SUPPLIED DATA:

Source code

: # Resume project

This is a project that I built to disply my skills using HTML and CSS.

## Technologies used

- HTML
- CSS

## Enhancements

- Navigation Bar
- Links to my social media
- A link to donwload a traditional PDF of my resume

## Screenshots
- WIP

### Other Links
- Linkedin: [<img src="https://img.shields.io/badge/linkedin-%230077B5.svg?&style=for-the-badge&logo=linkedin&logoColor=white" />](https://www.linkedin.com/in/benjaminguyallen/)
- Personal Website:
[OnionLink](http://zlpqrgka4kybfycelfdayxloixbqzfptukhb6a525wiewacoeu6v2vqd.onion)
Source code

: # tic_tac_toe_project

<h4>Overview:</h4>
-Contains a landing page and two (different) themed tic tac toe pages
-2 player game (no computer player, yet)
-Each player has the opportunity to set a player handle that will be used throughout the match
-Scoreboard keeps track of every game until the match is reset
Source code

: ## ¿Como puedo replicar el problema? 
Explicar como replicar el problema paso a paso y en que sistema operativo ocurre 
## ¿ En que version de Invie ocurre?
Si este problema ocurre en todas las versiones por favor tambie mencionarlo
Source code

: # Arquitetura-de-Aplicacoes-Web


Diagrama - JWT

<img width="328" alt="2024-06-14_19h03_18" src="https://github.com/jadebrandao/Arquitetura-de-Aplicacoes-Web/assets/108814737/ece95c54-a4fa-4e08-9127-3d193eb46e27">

REQUIRED ACTION: Scan the listing above and identify each line holding the string "that"; copy every such line.

WRITTEN RESPONSE:
This is a project that I built to disply my skills using HTML and CSS.
-Each player has the opportunity to set a player handle that will be used throughout the match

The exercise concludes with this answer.